Foreign debt inflows
In this context, it is relevant to note that in spite of a recent upgrade by one of the three international rating agencies, a rating guided by the International Monetary Fund (IMF) which noted in the first review documents of the ongoing Extended Fund Facility dated May 2025 that external and internal risks would 'quickly eviscerate Pakistan's hard won economic stability' one may safely assume that the interest rate agreed would be higher than the market rate and, additionally, given that commercial banks typically lend for short periods the principal due may have to be factored in as repayment in the current year's reserves. In other words, the actual debt servicing for 2025-26 may already be lower than what was budgeted for the year.

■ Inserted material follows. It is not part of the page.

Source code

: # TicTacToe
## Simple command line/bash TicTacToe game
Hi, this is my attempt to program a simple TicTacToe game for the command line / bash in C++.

The budgeted amount under Naya Pakistan Certificate was 464.9 million US dollars, and it reached a high of 1,918 million US dollars July-June 2025 which accounted for market borrowing inflows, including commercial borrowings, of 5439.34 million US dollars, higher than the budgeted 5049.26 million US dollars — a rise in spite of one billion US dollars budgeted bonds not issued, due perhaps to lack of market interest.
Time deposits cited in the statistics were 9 billion US dollars — budgeted though the corresponding disbursed column (provisional) has not been filled but the total bilateral and multilateral inflows of 5,439.34 million US dollars plus 4,297.83 million US dollars foreign commercial bank borrowings plus 1,918.06 million US dollars from Naya Pakistan Certificate gives a grand total of 11,655.23 million US dollars, which requires a clarification from EAD as to how it reached a total of 12,138.24 million US dollars as adding on the time deposit would give a grand total of 20,655 million US dollars — higher than the budgeted 19,393 million US dollars.
The EAD does not factor in the IMF disbursements; however, two observations are critical. First and foremost, the capacity of the administration to secure commercial loans from abroad has no doubt been strengthened due to the country being on an IMF programme; however, budgetary support amounted to 8,602.96 million US dollars (provisional) last year and yet this was only 54 percent of the budgeted amount of 15,965.94 million US dollars. One would hope that the government had instead opted to slash its major current expenditure components, some of which required reforms like the pension budget while others required sacrifice (salary budget of the 7 percent employed by the government). And secondly, the shortfall was filled by a rise in domestic borrowing that was accommodated by the 10 percent decline in the discount rate that led to a decline in mark-up on domestic debt by about 830 billion rupees.
To conclude, there is little evidence of the country moving towards ending the toxic tendency to borrow from abroad to meet the budgeted outlay as repeatedly stated by the Prime Minister and one can only hope that in the current year the budgeted current expenditure is slashed, which is not attributable to a lower discount rate but to actual savings by improving governance.